──────── Records supplied

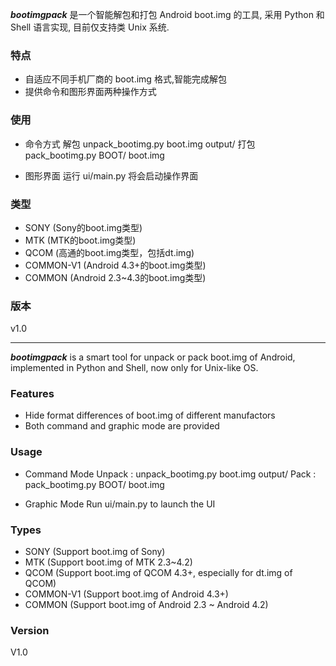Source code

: 

***bootimgpack*** 是一个智能解包和打包 Android boot.img 的工具,
采用 Python 和 Shell 语言实现, 目前仅支持类 Unix 系统.

### 特点

  * 自适应不同手机厂商的 boot.img 格式,智能完成解包
  * 提供命令和图形界面两种操作方式

### 使用

 * 命令方式
   解包 unpack_bootimg.py boot.img output/
   打包 pack_bootimg.py   BOOT/ boot.img

 * 图形界面
   运行 ui/main.py 将会启动操作界面

### 类型 

 * SONY (Sony的boot.img类型)
 * MTK (MTK的boot.img类型)
 * QCOM (高通的boot.img类型，包括dt.img)
 * COMMON-V1 (Android 4.3+的boot.img类型)
 * COMMON (Android 2.3~4.3的boot.img类型)

### 版本

v1.0

-------------------------------------------------------------------------------

***bootimgpack*** is a smart tool for unpack or pack boot.img of Android,
implemented in Python and Shell, now only for Unix-like OS.

### Features
 * Hide format differences of boot.img of different manufactors
 * Both command and graphic mode are provided

### Usage
 * Command Mode
   Unpack : unpack_bootimg.py boot.img output/
   Pack   : pack_bootimg.py BOOT/ boot.img

 * Graphic Mode
   Run ui/main.py to launch the UI

### Types
 * SONY (Support boot.img of Sony)
 * MTK (Support boot.img of MTK 2.3~4.2)
 * QCOM (Support boot.img of QCOM 4.3+, especially for dt.img of QCOM)
 * COMMON-V1 (Support boot.img of Android 4.3+)
 * COMMON (Support boot.img of Android 2.3 ~ Android 4.2)

### Version
V1.0
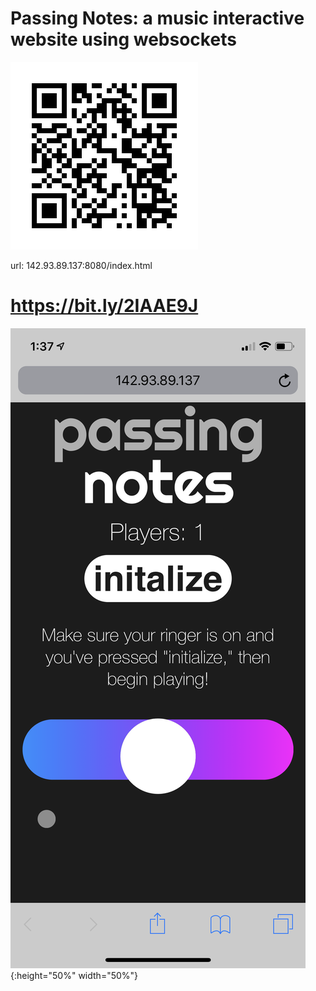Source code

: # Passing Notes: a music interactive website using websockets

![Alt text](img/frame.png "Title")

url:  142.93.89.137:8080/index.html 

# https://bit.ly/2IAAE9J

![Alt text](img/screenshot.PNG "Title"){:height="50%" width="50%"}
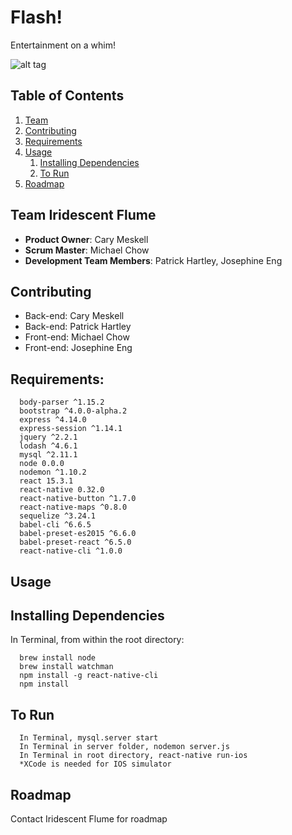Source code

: # Flash!

Entertainment on a whim!

![alt tag](http://i.imgur.com/9hjv6vK.jpg)

## Table of Contents

1. [Team](#team-iridescent-flume)
2. [Contributing](#contributing)
3. [Requirements](#requirements)
4. [Usage](#usage)
    1. [Installing Dependencies](#installing-dependencies)
    2. [To Run](#to-run)
5. [Roadmap](#roadmap)

## Team Iridescent Flume

  - __Product Owner__: Cary Meskell
  - __Scrum Master__: Michael Chow
  - __Development Team Members__: Patrick Hartley, Josephine Eng

## Contributing

  - Back-end: Cary Meskell
  - Back-end: Patrick Hartley
  - Front-end: Michael Chow
  - Front-end: Josephine Eng

## Requirements:

      body-parser ^1.15.2
      bootstrap ^4.0.0-alpha.2
      express ^4.14.0
      express-session ^1.14.1
      jquery ^2.2.1
      lodash ^4.6.1
      mysql ^2.11.1
      node 0.0.0
      nodemon ^1.10.2
      react 15.3.1
      react-native 0.32.0
      react-native-button ^1.7.0
      react-native-maps ^0.8.0
      sequelize ^3.24.1
      babel-cli ^6.6.5
      babel-preset-es2015 ^6.6.0
      babel-preset-react ^6.5.0
      react-native-cli ^1.0.0

## Usage

## Installing Dependencies

  In Terminal, from within the root directory:

      brew install node
      brew install watchman
      npm install -g react-native-cli
      npm install

## To Run

      In Terminal, mysql.server start
      In Terminal in server folder, nodemon server.js
      In Terminal in root directory, react-native run-ios
      *XCode is needed for IOS simulator

## Roadmap

  Contact Iridescent Flume for roadmap
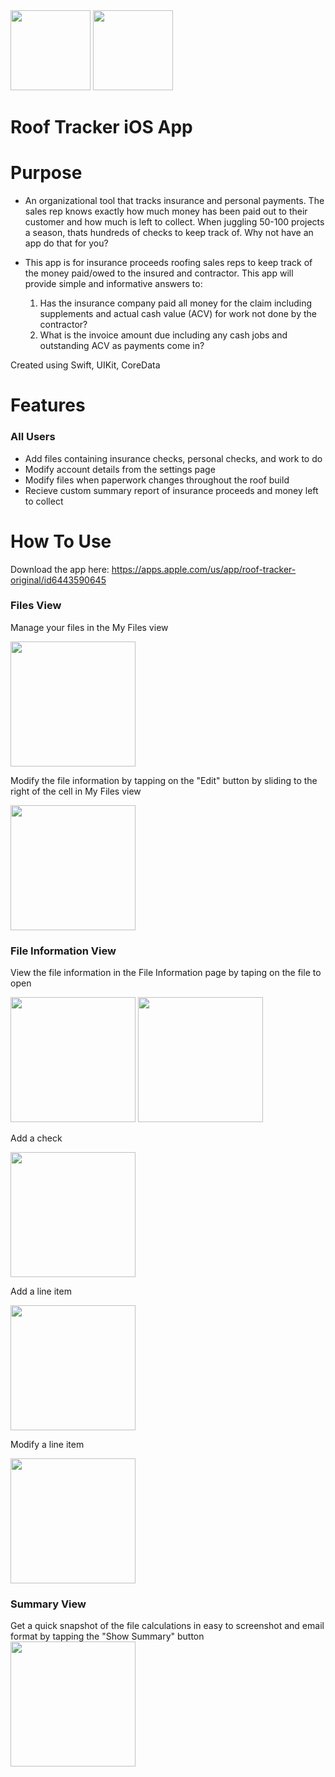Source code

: <img src="https://user-images.githubusercontent.com/71997310/195460111-121e533c-2645-43f3-a0de-ed2adc869872.png" width="128"/>
<img src="https://user-images.githubusercontent.com/71997310/195443430-7f152b3c-24df-4e0f-ad29-21c5e555c12b.png" width="128"/>

# Roof Tracker iOS App

# Purpose

- An organizational tool that tracks insurance and personal payments. The sales rep knows exactly how much money has been paid out to their customer and how much is left to collect. When juggling 50-100 projects a season, thats hundreds of checks to keep track of. Why not have an app do that for you?

- This app is for insurance proceeds roofing sales reps to keep track of the money paid/owed to the insured and contractor. This app will provide simple and informative answers to:
  1. Has the insurance company paid all money for the claim including supplements and actual cash value (ACV) for work not done by the contractor?
  2. What is the invoice amount due including any cash jobs and outstanding ACV as payments come in?

Created using Swift, UIKit, CoreData

# Features
### All Users
- Add files containing insurance checks, personal checks, and work to do 
- Modify account details from the settings page
- Modify files when paperwork changes throughout the roof build
- Recieve custom summary report of insurance proceeds and money left to collect

# How To Use 
Download the app here: https://apps.apple.com/us/app/roof-tracker-original/id6443590645


### Files View
Manage your files in the My Files view

<img src="https://user-images.githubusercontent.com/71997310/195459744-630f15b5-9bab-4272-941b-df40cdbb726f.PNG" width="200"/>

Modify the file information by tapping on the "Edit" button by sliding to the right of the cell in My Files view

<img src="https://user-images.githubusercontent.com/71997310/195459862-47c3d91e-2482-4cb7-981e-87d0e8f23e6a.PNG" width="200"/>

### File Information View
View the file information in the File Information page by taping on the file to open

<img src="https://user-images.githubusercontent.com/71997310/195459766-abada80c-e7a2-4302-8845-63d939ce0856.PNG" width="200"/>
<img src="https://user-images.githubusercontent.com/71997310/195459817-3430018c-85f3-45ab-b2e2-6bb63444c801.PNG" width="200"/>

Add a check

<img src="https://user-images.githubusercontent.com/71997310/195459896-4f299c58-f685-4576-80f3-e361fdd5c2ed.PNG" width="200"/>

Add a line item

<img src="https://user-images.githubusercontent.com/71997310/195459955-4f9d78e6-381d-40ef-94bb-15431172f99e.PNG" width="200"/>

Modify a line item

<img src="https://user-images.githubusercontent.com/71997310/195459958-0a36a234-d22e-40f6-bc22-4625deae3be0.PNG" width="200"/>

### Summary View

Get a quick snapshot of the file calculations in easy to screenshot and email format by tapping the "Show Summary" button
<img src="https://user-images.githubusercontent.com/71997310/195459959-32df40ee-abdc-4da0-a307-d648c4c94f6f.PNG" width="200"/>
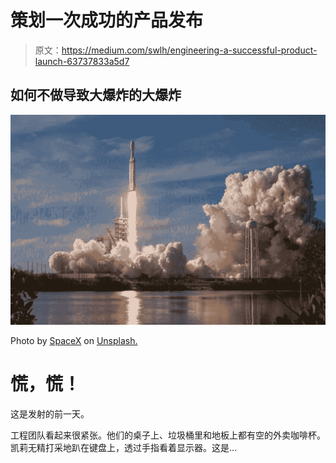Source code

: # 策划一次成功的产品发布

> 原文：<https://medium.com/swlh/engineering-a-successful-product-launch-63737833a5d7>

## 如何不做导致大爆炸的大爆炸

![](img/56502443da58664ebfe16cfbf45e242b.png)

Photo by [SpaceX](https://unsplash.com/photos/OHOU-5UVIYQ?utm_source=unsplash&utm_medium=referral&utm_content=creditCopyText) on [Unsplash.](https://unsplash.com/search/photos/launch?utm_source=unsplash&utm_medium=referral&utm_content=creditCopyText)

# 慌，慌！

这是发射的前一天。

工程团队看起来很紧张。他们的桌子上、垃圾桶里和地板上都有空的外卖咖啡杯。凯莉无精打采地趴在键盘上，透过手指看着显示器。这是…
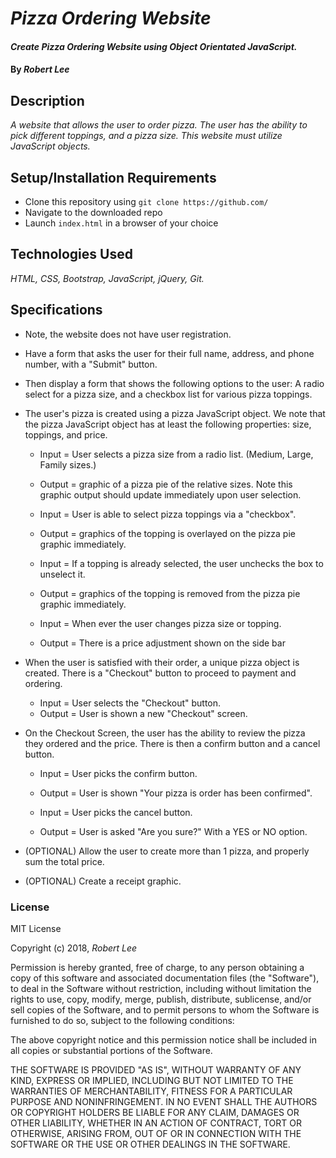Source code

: # _Pizza Ordering Website_

#### _Create Pizza Ordering Website using Object Orientated JavaScript._

#### By _Robert Lee_

## Description

_A website that allows the user to order pizza.  The user has the ability to pick different toppings, and a pizza size.  This website must utilize JavaScript objects._

## Setup/Installation Requirements

* Clone this repository using `git clone https://github.com/ `
* Navigate to the downloaded repo
* Launch `index.html` in a browser of your choice

## Technologies Used

_HTML, CSS, Bootstrap, JavaScript, jQuery, Git._

## Specifications

* Note, the website does not have user registration.
* Have a form that asks the user for their full name, address, and phone number, with a "Submit" button.
* Then display a form that shows the following options to the user:  A radio select for a pizza size, and a checkbox list for various pizza toppings.

* The user's pizza is created using a pizza JavaScript object.  We note that the pizza JavaScript object has at least the following properties: size, toppings, and price.

  * Input = User selects a pizza size from a radio list.  (Medium, Large, Family sizes.)
  * Output = graphic of a pizza pie of the relative sizes.  Note this graphic output should update immediately upon user selection.

  * Input = User is able to select pizza toppings via a "checkbox".
  * Output = graphics of the topping is overlayed on the pizza pie graphic immediately.

  * Input = If a topping is already selected, the user unchecks the box to unselect it.
  * Output = graphics of the topping is removed from the pizza pie graphic immediately.

  * Input = When ever the user changes pizza size or topping.
  * Output = There is a price adjustment shown on the side bar

* When the user is satisfied with their order, a unique pizza object is created.  There is a "Checkout" button to proceed to payment and ordering.
  * Input = User selects the "Checkout" button.
  * Output = User is shown a new "Checkout" screen.

* On the Checkout Screen, the user has the ability to review the pizza they ordered and the price.  There is then a confirm button and a cancel button.
  * Input = User picks the confirm button.
  * Output = User is shown "Your pizza is order has been confirmed".

  * Input = User picks the cancel button.
  * Output = User is asked "Are you sure?"  With a YES or NO option.

* (OPTIONAL) Allow the user to create more than 1 pizza, and properly sum the total price.

* (OPTIONAL) Create a receipt graphic.

### License

MIT License

Copyright (c) 2018, _Robert Lee_

Permission is hereby granted, free of charge, to any person obtaining a copy
of this software and associated documentation files (the "Software"), to deal
in the Software without restriction, including without limitation the rights
to use, copy, modify, merge, publish, distribute, sublicense, and/or sell
copies of the Software, and to permit persons to whom the Software is
furnished to do so, subject to the following conditions:

The above copyright notice and this permission notice shall be included in all
copies or substantial portions of the Software.

THE SOFTWARE IS PROVIDED "AS IS", WITHOUT WARRANTY OF ANY KIND, EXPRESS OR
IMPLIED, INCLUDING BUT NOT LIMITED TO THE WARRANTIES OF MERCHANTABILITY,
FITNESS FOR A PARTICULAR PURPOSE AND NONINFRINGEMENT. IN NO EVENT SHALL THE
AUTHORS OR COPYRIGHT HOLDERS BE LIABLE FOR ANY CLAIM, DAMAGES OR OTHER
LIABILITY, WHETHER IN AN ACTION OF CONTRACT, TORT OR OTHERWISE, ARISING FROM,
OUT OF OR IN CONNECTION WITH THE SOFTWARE OR THE USE OR OTHER DEALINGS IN THE
SOFTWARE.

────────────────

Each line holding the word "Unix" must be pulled from the records.

采用 Python 和 Shell 语言实现, 目前仅支持类 Unix 系统.
implemented in Python and Shell, now only for Unix-like OS.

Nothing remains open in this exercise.